▶ **Stored data**
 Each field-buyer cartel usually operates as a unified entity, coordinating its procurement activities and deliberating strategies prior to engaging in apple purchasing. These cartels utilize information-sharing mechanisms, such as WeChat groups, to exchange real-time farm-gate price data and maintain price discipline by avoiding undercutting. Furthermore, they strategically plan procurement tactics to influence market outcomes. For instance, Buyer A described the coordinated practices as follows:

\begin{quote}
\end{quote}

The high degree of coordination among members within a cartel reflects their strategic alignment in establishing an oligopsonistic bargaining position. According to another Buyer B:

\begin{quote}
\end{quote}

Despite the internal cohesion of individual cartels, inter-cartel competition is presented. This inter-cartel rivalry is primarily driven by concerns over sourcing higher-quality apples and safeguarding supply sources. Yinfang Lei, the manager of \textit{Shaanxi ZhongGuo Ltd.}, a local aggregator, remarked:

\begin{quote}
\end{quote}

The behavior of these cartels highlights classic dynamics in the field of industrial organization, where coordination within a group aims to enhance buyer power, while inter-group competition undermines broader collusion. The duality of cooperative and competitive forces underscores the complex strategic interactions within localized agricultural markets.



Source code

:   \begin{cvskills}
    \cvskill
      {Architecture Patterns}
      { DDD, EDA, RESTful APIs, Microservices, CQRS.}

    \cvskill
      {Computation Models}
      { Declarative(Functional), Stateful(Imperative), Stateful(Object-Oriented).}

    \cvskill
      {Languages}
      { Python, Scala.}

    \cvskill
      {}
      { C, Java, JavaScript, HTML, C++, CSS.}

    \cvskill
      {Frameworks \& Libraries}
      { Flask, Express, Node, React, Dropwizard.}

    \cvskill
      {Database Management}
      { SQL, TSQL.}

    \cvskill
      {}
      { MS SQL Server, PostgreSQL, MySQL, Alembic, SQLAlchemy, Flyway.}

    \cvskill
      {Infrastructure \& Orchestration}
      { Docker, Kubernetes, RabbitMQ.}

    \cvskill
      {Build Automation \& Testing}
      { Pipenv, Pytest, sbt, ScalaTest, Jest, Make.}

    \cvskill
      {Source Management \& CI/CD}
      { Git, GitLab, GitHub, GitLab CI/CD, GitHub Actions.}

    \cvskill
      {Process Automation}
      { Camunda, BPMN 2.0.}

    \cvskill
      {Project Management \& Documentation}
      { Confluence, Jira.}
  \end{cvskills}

▶ **WHAT TO DO**
What is needed here is an exact copy of every record.

▶ **ANSWER SECTION**
 Each field-buyer cartel usually operates as a unified entity, coordinating its procurement activities and deliberating strategies prior to engaging in apple purchasing. These cartels utilize information-sharing mechanisms, such as WeChat groups, to exchange real-time farm-gate price data and maintain price discipline by avoiding undercutting. Furthermore, they strategically plan procurement tactics to influence market outcomes. For instance, Buyer A described the coordinated practices as follows:

\begin{quote}
\end{quote}

The high degree of coordination among members within a cartel reflects their strategic alignment in establishing an oligopsonistic bargaining position. According to another Buyer B:

\begin{quote}
\end{quote}

Despite the internal cohesion of individual cartels, inter-cartel competition is presented. This inter-cartel rivalry is primarily driven by concerns over sourcing higher-quality apples and safeguarding supply sources. Yinfang Lei, the manager of \textit{Shaanxi ZhongGuo Ltd.}, a local aggregator, remarked:

\begin{quote}
\end{quote}

The behavior of these cartels highlights classic dynamics in the field of industrial organization, where coordination within a group aims to enhance buyer power, while inter-group competition undermines broader collusion. The duality of cooperative and competitive forces underscores the complex strategic interactions within localized agricultural markets.



Source code

:   \begin{cvskills}
    \cvskill
      {Architecture Patterns}
      { DDD, EDA, RESTful APIs, Microservices, CQRS.}

    \cvskill
      {Computation Models}
      { Declarative(Functional), Stateful(Imperative), Stateful(Object-Oriented).}

    \cvskill
      {Languages}
      { Python, Scala.}

    \cvskill
      {}
      { C, Java, JavaScript, HTML, C++, CSS.}

    \cvskill
      {Frameworks \& Libraries}
      { Flask, Express, Node, React, Dropwizard.}

    \cvskill
      {Database Management}
      { SQL, TSQL.}

    \cvskill
      {}
      { MS SQL Server, PostgreSQL, MySQL, Alembic, SQLAlchemy, Flyway.}

    \cvskill
      {Infrastructure \& Orchestration}
      { Docker, Kubernetes, RabbitMQ.}

    \cvskill
      {Build Automation \& Testing}
      { Pipenv, Pytest, sbt, ScalaTest, Jest, Make.}

    \cvskill
      {Source Management \& CI/CD}
      { Git, GitLab, GitHub, GitLab CI/CD, GitHub Actions.}

    \cvskill
      {Process Automation}
      { Camunda, BPMN 2.0.}

    \cvskill
      {Project Management \& Documentation}
      { Confluence, Jira.}
  \end{cvskills}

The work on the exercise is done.